Alerta da Defesa Civil emitido por hackers. Foto: Reprodução

O governo Lula bloqueou o acesso externo ao Interface de Divulgação de Alertas Públicos (Idap), sistema oficial de alertas da Defesa Civil, após o disparo de mensagens falsas de desastre para municípios de sete estados e do Distrito Federal. A Polícia Federal investiga o caso.

Segundo apuração preliminar da Defesa Civil nacional, hackers teriam usado contas de agentes do Pará para enviar alertas a celulares de milhões de brasileiros. As mensagens continham termos como “misantropia” e “ataque alienígena”.

Um documento obtido pelo Metrópoles afirma que, nesta primeira etapa, apenas a Defesa Civil nacional poderá acessar a plataforma, e somente pela rede interna do ministério. A restrição busca impedir acessos indevidos a partir de credenciais vazadas na Deep Web.

A Diretoria de Tecnologia da Informação também passou a exigir um novo fator de autenticação. O usuário agora precisa validar a entrada por meio de uma conta gov.br, com código enviado ao celular cadastrado.

Sede da Defesa Civil em Praia Grande (SP). Foto: Divulgação

Estados voltarão ao sistema por VPN e com senhas trocadas

A segunda fase do plano prevê a retomada controlada do acesso pelas Defesas Civis estaduais. Os órgãos estaduais deverão usar uma rede privada virtual (VPN) vinculada à Defesa Civil nacional.
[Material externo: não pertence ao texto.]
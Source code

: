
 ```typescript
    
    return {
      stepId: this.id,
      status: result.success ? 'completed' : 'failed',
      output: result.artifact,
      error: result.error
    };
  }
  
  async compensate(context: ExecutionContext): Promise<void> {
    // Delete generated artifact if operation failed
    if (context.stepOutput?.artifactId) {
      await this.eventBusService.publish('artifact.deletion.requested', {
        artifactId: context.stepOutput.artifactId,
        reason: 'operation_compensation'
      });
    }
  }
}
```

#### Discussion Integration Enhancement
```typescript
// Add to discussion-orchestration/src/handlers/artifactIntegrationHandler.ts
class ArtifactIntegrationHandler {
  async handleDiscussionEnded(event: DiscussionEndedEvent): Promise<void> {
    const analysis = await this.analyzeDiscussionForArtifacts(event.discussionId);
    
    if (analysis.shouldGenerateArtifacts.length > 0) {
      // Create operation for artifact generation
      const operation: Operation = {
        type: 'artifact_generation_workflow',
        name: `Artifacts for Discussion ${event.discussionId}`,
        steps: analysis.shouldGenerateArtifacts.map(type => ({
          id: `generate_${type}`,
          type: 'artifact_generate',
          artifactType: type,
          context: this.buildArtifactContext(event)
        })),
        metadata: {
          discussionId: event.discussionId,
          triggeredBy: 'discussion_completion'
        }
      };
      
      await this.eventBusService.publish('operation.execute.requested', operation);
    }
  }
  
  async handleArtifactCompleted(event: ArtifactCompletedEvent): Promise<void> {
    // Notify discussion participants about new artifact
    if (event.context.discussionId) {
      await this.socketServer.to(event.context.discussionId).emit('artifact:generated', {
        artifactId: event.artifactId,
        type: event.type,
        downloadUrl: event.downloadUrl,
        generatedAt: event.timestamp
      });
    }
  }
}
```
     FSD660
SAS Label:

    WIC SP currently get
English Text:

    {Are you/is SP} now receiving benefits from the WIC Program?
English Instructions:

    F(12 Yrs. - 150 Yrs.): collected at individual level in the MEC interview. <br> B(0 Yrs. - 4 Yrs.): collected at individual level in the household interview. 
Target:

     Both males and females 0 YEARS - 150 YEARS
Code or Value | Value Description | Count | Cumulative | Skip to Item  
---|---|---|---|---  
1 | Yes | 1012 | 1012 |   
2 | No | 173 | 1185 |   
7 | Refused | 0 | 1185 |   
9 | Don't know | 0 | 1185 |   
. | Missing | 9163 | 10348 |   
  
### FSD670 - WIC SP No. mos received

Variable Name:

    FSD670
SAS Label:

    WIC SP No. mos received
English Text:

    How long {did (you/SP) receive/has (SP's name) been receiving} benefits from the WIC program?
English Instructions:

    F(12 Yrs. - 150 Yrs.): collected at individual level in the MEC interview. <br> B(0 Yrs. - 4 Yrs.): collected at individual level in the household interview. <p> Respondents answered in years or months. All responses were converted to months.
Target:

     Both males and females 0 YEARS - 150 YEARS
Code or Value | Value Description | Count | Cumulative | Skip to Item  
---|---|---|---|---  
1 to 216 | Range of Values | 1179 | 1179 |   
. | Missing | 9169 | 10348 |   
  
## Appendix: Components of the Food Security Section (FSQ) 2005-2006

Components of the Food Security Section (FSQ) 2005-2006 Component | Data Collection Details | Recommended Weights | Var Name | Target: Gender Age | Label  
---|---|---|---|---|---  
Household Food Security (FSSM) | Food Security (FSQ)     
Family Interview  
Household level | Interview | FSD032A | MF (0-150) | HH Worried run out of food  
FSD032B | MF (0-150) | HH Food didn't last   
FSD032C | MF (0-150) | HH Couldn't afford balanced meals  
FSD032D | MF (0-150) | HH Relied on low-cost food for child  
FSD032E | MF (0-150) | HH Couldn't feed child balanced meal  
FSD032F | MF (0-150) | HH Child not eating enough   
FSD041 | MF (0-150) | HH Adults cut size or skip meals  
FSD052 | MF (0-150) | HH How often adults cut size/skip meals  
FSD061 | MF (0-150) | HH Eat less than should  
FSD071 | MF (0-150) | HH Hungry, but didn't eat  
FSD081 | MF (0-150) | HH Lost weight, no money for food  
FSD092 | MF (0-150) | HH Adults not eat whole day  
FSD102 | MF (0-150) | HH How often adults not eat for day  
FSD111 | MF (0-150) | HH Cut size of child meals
O governo também determinou que as senhas de acesso sejam trocadas a cada seis meses, sem possibilidade de reutilização. A expectativa registrada no documento é que a nova infraestrutura esteja totalmente implementada até esta quinta (25).

Nos próximos dias, o envio de alertas do tipo Defesa Civil Alerta (DCA) também passará a exigir uma segunda validação por celular no momento da emissão. O Centro Integrado de Segurança Cibernética do Governo Digital deverá realizar testes de invasão para avaliar os novos mecanismos.

“Dessa forma, vamos reduzir a significativamente a quantidade de pessoas que podem encontrar o sistema na internet, restringindo a apenas Defesas Civis com VPNs instaladas e usuários previamente cadastrados em nossa rede”, diz o documento.

A etapa final do plano prevê o lançamento de uma nova versão do Idap até o fim de julho. O sistema está em fase final de desenvolvimento e terá maior capacidade de rastreamento das operações, além de “restrições adicionais sobre funcionalidades sensíveis”.

Entre as mudanças previstas, o governo pretende limitar a edição livre de mensagens para reduzir o risco de disparo de alertas com textos “impróprios”, como os registrados entre a noite de sexta (19) e a madrugada de sábado (20).

Antes de entrar em operação, a nova versão passará por validação de segurança com a Secretaria de Governo Digital, o Gabinete de Segurança Institucional (GSI) e equipes especializadas em guerra cibernética. “Com todas as melhorias apresentadas, essa Diretoria acredita que invasões ao sistema não se repetirão, erros humanos serão mitigados e alertas serão enviados de forma segura”, afirmou o diretor substituto de Tecnologia da Informação, Henrique Kineipp.